Part of the surveillance measure would include close monitoring of the bank accounts and transactions of suspects, as well as keeping tabs on their telephone call log.
Nta said that the measure would go a long way in reducing time spent on investigation, as well as in curbing the penchant for corruption by Nigerian politicians, government officials and businessmen.
According to Nta, the renewed surveillance on financial transactions of persons doing business in the country would take the war against corruption to the doorsteps of suspects. He said the measure would not only reduce the time it takes to conclude investigation on suspects, but also increase the chances of their conviction.
“We have cut down investigation time, because we have insisted on doing more of surveillance before striking, so as to reduce time spent on trying to get answers from a suspect.
“With this approach, admission level to corrupt practises is higher, because what we now do is to present to the suspect the evidence we have already discovered,” he said.
Nta revealed that the Asset Tracing and Monitoring Unit of the commission had been enhanced to ensure that the commission’s power on assets’ seizure was exercised. He said persons convicted of corruption would not be allowed to enjoy their stolen wealth after serving their jail terms.

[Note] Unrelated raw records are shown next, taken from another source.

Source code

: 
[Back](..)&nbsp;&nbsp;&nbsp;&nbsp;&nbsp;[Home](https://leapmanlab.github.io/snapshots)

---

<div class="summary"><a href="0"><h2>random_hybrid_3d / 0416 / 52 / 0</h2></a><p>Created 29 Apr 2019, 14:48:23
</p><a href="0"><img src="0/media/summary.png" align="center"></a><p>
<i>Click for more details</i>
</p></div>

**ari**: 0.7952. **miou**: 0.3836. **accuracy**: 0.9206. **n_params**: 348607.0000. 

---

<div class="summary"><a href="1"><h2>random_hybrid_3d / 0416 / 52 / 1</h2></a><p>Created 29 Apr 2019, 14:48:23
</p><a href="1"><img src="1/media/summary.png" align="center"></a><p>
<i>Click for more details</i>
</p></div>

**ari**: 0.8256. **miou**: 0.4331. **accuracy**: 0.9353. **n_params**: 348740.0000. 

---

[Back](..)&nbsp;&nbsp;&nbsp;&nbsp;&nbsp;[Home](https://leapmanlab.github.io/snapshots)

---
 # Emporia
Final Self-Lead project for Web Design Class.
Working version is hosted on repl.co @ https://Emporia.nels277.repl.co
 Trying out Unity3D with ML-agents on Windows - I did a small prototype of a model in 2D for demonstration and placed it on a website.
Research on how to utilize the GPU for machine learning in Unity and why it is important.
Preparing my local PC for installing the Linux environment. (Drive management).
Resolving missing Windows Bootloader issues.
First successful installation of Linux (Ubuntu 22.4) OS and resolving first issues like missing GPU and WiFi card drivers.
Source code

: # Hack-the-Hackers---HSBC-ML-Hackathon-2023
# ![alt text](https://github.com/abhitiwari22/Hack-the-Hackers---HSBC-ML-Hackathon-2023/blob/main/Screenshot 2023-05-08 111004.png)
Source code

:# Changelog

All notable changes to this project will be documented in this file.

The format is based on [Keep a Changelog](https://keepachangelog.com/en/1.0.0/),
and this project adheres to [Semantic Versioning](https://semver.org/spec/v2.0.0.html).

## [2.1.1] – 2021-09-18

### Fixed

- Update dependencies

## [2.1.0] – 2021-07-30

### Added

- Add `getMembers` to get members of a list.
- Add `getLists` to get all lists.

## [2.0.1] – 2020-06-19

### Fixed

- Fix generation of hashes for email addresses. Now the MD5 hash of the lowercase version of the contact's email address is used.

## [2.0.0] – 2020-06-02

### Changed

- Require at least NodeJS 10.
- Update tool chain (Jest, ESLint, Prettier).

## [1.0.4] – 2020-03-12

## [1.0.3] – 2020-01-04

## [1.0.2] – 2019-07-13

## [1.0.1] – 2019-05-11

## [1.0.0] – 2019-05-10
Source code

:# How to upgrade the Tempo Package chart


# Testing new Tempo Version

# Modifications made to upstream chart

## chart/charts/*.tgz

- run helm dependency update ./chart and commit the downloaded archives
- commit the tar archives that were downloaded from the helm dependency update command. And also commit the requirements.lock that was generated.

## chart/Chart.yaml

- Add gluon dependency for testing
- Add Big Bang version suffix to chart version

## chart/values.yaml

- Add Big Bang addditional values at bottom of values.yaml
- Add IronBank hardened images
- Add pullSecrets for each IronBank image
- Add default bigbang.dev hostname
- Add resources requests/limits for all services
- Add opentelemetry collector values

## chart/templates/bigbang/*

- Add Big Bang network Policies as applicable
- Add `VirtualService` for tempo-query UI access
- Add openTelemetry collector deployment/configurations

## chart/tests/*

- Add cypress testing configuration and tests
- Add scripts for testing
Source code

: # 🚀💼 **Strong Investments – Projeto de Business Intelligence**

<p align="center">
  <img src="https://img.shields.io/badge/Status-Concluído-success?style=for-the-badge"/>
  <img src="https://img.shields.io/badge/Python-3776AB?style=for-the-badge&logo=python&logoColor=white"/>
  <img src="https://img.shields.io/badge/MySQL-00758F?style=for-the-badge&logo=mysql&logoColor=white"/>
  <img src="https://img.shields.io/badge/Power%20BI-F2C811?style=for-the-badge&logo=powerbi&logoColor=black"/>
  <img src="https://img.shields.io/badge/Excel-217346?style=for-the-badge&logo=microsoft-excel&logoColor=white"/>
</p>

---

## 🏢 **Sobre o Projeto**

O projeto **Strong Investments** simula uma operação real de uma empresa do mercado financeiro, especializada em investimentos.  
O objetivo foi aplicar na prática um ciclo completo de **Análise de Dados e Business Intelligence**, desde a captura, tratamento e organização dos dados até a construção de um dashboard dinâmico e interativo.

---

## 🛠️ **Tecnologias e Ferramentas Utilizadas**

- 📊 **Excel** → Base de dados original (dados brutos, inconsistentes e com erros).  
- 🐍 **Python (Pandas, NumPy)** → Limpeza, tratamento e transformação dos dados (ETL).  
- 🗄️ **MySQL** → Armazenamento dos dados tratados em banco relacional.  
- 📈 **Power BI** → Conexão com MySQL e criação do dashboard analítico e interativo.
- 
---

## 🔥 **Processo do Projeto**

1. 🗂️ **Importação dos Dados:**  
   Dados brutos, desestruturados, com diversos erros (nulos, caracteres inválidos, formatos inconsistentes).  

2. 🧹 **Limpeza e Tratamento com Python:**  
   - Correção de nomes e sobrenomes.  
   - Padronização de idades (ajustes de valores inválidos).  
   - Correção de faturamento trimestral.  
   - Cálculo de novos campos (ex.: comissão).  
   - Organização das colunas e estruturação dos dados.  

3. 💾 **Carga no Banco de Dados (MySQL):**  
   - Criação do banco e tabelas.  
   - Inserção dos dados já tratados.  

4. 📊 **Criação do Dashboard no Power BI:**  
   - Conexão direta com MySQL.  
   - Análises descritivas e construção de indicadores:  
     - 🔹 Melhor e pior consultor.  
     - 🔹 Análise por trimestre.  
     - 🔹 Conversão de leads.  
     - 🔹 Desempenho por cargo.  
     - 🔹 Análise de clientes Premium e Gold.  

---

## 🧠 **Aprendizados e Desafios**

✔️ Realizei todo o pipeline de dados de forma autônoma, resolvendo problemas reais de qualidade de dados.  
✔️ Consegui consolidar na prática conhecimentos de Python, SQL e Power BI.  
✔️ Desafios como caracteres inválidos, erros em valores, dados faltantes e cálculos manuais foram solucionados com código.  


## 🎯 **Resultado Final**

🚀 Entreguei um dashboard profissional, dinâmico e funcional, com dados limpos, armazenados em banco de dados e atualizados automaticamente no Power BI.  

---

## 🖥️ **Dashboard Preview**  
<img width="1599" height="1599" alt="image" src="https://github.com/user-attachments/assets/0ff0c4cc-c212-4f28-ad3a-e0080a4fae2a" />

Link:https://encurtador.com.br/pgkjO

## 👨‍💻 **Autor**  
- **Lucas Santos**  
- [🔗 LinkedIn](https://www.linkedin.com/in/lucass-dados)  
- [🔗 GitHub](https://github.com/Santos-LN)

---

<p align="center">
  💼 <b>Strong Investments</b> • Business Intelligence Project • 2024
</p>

“To every investigation that we do, there is an element of assets tracing and monitoring, because my attitude is that we cannot stop corruption if we do not seize the proceeds of crimes.
“Somebody takes money and builds a house, gets arrested and spends three months in jail or a fine in the alternative and goes back and enjoys the property.
“My new approach is that, since the money cannot be retrieved, I can trace it to the house built, to ensure that the person has no right to enjoy the facility,” the ICPC boss said.
Nta revealed that the commission had since the inception of its present administration ensured that matters involving economic and financial crimes were moved to the EFCC, to avoid the duplication of duties.
The ICPC chairman, who said that cases that are basically administrative in nature are referred to the Code of Conduct Bureau and the Public Complaints Commission, added that the commission had published a law report on cases handled by the commission.
This, he said, would enlighten the public on the difference between corruption and non-corruption cases. He said the report is to assist judges in their decisions and rulings, adding that the idea is also to address challenges of sending petitions outside the mandate of the commission.